▸ **DATA FOR ANALYSIS**
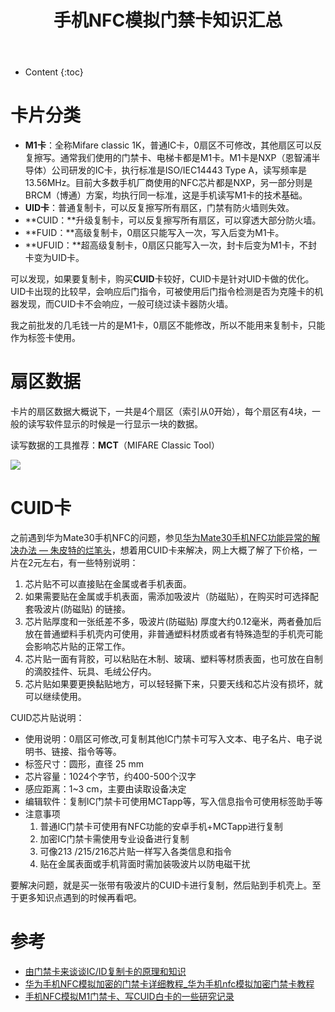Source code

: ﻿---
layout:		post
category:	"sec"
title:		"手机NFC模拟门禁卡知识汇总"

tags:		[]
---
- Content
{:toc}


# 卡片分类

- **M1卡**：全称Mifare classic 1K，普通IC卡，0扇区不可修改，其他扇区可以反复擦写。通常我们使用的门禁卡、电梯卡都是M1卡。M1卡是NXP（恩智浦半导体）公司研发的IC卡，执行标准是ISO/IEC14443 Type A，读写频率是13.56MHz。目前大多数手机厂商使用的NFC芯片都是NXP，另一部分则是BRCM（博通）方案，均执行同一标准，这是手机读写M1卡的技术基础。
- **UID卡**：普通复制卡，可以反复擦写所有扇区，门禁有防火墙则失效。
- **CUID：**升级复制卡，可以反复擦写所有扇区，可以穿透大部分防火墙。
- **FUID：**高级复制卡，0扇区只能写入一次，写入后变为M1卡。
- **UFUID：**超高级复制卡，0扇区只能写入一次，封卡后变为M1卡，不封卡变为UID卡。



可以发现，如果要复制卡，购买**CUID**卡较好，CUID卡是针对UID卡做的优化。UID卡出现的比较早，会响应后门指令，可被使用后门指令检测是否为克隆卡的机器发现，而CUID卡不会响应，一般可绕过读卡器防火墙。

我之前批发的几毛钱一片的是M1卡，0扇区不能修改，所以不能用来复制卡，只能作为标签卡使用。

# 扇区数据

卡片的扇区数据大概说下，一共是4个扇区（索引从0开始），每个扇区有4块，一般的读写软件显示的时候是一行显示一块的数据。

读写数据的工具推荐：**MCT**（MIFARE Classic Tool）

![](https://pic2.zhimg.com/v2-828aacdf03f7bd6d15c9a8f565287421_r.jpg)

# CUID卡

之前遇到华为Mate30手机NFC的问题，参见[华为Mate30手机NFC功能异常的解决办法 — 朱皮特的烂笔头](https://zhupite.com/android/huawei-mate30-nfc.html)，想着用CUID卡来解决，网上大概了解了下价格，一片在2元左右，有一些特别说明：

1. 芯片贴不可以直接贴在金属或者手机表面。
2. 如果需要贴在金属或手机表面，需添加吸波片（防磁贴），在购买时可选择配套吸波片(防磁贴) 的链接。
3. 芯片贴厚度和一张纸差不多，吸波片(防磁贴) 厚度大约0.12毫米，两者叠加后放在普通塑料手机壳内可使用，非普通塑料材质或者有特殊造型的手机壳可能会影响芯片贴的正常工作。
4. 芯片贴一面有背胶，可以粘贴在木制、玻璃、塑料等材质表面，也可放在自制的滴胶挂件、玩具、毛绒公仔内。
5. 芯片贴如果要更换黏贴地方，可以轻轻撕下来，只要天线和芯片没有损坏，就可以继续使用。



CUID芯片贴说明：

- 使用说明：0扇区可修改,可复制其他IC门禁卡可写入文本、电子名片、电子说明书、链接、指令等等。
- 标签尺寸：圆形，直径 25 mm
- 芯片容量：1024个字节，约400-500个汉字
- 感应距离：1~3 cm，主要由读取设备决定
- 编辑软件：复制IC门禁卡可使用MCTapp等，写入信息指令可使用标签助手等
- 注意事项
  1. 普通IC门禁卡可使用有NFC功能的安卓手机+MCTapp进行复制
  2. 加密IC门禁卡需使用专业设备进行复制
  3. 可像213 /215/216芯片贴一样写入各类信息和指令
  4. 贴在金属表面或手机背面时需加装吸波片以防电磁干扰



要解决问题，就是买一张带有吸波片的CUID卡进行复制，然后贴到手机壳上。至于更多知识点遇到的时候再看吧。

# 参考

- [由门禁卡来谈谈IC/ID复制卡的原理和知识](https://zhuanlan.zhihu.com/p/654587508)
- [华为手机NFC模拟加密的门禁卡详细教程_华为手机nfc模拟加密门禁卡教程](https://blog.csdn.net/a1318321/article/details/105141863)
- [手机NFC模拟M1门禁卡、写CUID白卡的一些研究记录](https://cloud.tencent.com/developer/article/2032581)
...
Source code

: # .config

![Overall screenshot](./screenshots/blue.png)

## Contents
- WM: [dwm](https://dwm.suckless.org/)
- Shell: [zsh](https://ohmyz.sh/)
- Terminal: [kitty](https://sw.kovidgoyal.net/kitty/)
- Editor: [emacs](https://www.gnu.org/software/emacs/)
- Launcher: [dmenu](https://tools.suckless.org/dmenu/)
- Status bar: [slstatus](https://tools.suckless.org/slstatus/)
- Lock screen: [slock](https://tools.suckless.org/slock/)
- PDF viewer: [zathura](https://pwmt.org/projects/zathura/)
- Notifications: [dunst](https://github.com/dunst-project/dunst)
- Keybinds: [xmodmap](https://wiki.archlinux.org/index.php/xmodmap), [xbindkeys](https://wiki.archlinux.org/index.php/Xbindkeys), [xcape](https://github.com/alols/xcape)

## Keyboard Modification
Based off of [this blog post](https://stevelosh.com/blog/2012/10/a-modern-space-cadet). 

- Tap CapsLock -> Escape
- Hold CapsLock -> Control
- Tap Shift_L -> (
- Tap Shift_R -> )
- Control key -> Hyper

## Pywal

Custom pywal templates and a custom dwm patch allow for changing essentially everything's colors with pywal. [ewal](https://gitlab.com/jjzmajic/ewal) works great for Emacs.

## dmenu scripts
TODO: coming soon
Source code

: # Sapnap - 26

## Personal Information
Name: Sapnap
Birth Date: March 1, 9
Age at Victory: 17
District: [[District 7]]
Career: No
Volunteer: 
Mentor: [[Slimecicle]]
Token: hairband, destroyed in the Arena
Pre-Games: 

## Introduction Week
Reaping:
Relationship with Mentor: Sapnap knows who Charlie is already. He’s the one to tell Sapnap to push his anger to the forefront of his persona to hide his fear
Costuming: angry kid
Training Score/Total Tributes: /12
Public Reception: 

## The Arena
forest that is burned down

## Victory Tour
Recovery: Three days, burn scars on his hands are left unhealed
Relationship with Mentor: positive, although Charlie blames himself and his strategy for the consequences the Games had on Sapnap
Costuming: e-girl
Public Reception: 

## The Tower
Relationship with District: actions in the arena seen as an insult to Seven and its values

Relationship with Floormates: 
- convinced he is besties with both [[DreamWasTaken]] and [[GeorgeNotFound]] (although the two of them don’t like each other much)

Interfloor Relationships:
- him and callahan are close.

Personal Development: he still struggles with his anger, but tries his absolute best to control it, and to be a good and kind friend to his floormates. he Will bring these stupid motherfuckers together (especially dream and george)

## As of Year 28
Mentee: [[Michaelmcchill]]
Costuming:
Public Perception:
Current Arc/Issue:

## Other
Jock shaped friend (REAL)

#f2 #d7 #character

▸ **EXERCISE BRIEF**
Which lines of the data above contain "post"? Copy each one.

▸ **TASK ANSWER**
layout:		post
Based off of [this blog post](https://stevelosh.com/blog/2012/10/a-modern-space-cadet). 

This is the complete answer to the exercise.